* Task *
Work out how many lines in the following entries contain the string "criteria", and write only that number.

Collected data:
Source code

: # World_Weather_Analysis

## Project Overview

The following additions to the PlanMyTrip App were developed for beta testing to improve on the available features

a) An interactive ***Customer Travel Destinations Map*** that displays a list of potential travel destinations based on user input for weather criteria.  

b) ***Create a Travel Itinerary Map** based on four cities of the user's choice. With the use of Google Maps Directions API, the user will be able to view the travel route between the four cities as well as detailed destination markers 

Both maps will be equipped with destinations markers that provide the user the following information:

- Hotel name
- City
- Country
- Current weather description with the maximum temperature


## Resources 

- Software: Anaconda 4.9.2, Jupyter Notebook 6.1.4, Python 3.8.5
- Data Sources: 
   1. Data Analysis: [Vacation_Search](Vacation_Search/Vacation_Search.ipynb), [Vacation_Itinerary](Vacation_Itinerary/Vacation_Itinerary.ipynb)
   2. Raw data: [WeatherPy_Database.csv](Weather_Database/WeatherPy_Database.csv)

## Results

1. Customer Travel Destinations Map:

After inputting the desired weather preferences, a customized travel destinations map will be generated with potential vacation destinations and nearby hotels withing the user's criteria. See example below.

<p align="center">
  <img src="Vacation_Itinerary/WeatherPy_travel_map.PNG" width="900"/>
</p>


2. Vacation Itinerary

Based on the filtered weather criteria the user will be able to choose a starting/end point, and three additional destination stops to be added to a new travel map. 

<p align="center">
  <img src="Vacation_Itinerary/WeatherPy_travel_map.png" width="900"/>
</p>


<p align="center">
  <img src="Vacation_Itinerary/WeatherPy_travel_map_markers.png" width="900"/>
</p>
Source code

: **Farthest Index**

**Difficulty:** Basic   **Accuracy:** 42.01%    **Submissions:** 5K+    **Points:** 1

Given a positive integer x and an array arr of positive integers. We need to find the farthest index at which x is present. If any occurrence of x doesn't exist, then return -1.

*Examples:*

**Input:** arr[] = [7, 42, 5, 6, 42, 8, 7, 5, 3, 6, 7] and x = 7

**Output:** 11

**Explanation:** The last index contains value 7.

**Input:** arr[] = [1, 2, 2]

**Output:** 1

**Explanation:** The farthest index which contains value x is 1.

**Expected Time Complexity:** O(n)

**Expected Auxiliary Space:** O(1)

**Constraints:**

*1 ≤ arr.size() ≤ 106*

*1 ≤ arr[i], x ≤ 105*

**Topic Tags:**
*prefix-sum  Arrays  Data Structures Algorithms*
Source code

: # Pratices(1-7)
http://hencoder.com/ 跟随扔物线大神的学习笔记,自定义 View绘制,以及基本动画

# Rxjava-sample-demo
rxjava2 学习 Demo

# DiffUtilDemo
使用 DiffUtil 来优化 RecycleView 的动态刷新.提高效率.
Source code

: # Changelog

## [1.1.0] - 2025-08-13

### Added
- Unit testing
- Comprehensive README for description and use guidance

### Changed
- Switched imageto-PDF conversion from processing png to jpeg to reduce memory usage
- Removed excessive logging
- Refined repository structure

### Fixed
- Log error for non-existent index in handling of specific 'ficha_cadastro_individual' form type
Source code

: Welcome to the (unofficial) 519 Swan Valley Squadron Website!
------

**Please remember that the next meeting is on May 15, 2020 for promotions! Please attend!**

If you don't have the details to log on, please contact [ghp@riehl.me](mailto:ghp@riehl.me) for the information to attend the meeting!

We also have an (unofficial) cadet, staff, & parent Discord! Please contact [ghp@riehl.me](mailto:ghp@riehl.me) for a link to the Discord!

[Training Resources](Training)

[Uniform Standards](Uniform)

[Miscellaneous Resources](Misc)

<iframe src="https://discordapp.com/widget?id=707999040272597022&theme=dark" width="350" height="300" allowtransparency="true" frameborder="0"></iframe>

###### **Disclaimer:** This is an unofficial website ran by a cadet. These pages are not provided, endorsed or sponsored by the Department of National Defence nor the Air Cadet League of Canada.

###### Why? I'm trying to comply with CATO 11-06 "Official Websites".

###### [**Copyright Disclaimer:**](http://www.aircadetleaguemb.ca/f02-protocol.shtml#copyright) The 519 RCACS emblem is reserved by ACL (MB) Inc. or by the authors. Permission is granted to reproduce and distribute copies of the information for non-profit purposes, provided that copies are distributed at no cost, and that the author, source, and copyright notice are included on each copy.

* Output for this exercise *
3